Monday, September 06, 2010

The honeymoon is over as are my delusions of becoming the Rainbow Brite of creative writing teachers. Remember Rainbow Brite, the most colorful girl in the world? If not, you are too young and should stop reading this post and wait for the next. If you do, then you may find the humor in one my student’s…shall we call it an excuse?…for missing class on the day we had our first short story due: he was tired and over slept (our class meets at 10:00 am). Whaa?

As we head into week two I am already forced into the position of rule enforcer. I’m accepting the advice of the MFA program director, who ensures me it is easier to be tough earlier on than halfway through the semester. True slackers will drop the course because they weren’t serious in the first place and you’re better off without them. Invested students will work hard to overcome the deficit and you can choose to reward them at the end of the semester when they’ve earned it.

I know I drew on a parent metaphor in my last post, but I’m going there again because I can’t help but compare the get-tough-early-theory to my philosophy on threatening kids with punishment: it only takes carrying through on the threat once to make the threat a weapon. Fail to carry through and they’ll not only ignore you, but laugh like diabolical little villains while doing it. I’ll have to practice my stern “mom” face before I head into the next class.

Wednesday, September 01, 2010

Here’s the deal: I’m teaching a university-level creative writing class this semester and one of the assignment’s I’ve given my students is to write a weekly blog post. They can write on the assigned readings or the writing process or both, but it’s got to be every week. The point is to write as much as possible as often as possible because if there is one rule of writing that I have found to be true it is the more you write, the closer you get to discovering what you have to say.

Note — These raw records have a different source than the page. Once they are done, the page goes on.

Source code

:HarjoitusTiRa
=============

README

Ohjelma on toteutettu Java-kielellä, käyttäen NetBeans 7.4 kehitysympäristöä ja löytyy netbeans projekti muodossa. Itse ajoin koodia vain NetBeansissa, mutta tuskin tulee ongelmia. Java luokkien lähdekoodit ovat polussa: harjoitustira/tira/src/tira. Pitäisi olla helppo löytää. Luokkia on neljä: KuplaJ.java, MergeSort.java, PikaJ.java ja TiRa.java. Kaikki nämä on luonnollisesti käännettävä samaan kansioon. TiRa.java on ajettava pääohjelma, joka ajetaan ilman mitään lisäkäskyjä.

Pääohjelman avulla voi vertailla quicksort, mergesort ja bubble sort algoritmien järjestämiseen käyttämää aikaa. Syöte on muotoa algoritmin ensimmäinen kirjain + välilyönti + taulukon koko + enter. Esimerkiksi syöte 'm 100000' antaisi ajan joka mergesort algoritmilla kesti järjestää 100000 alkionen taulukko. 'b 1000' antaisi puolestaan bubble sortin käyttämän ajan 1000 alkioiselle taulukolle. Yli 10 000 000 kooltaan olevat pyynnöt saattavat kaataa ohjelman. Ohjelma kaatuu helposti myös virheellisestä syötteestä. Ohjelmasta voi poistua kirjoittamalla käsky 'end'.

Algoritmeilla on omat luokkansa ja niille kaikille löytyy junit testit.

I’m taking my own advice and reviving this dead blog to write about teaching the reading and writing of fiction (and later in the semester poetry). For my part, I hope to discover what insight teaching can bring to my own writing process. The workshop process has been vital in allowing me to gain perspective on my own writing and I believe that teaching can do the same. Objectivity is much easier to achieve when we are observing the work of others, like wondering why the parents of the obnoxiously loud kid at a restaurant don’t take him outside when your own child is under the table rolling around in bits of fallen food.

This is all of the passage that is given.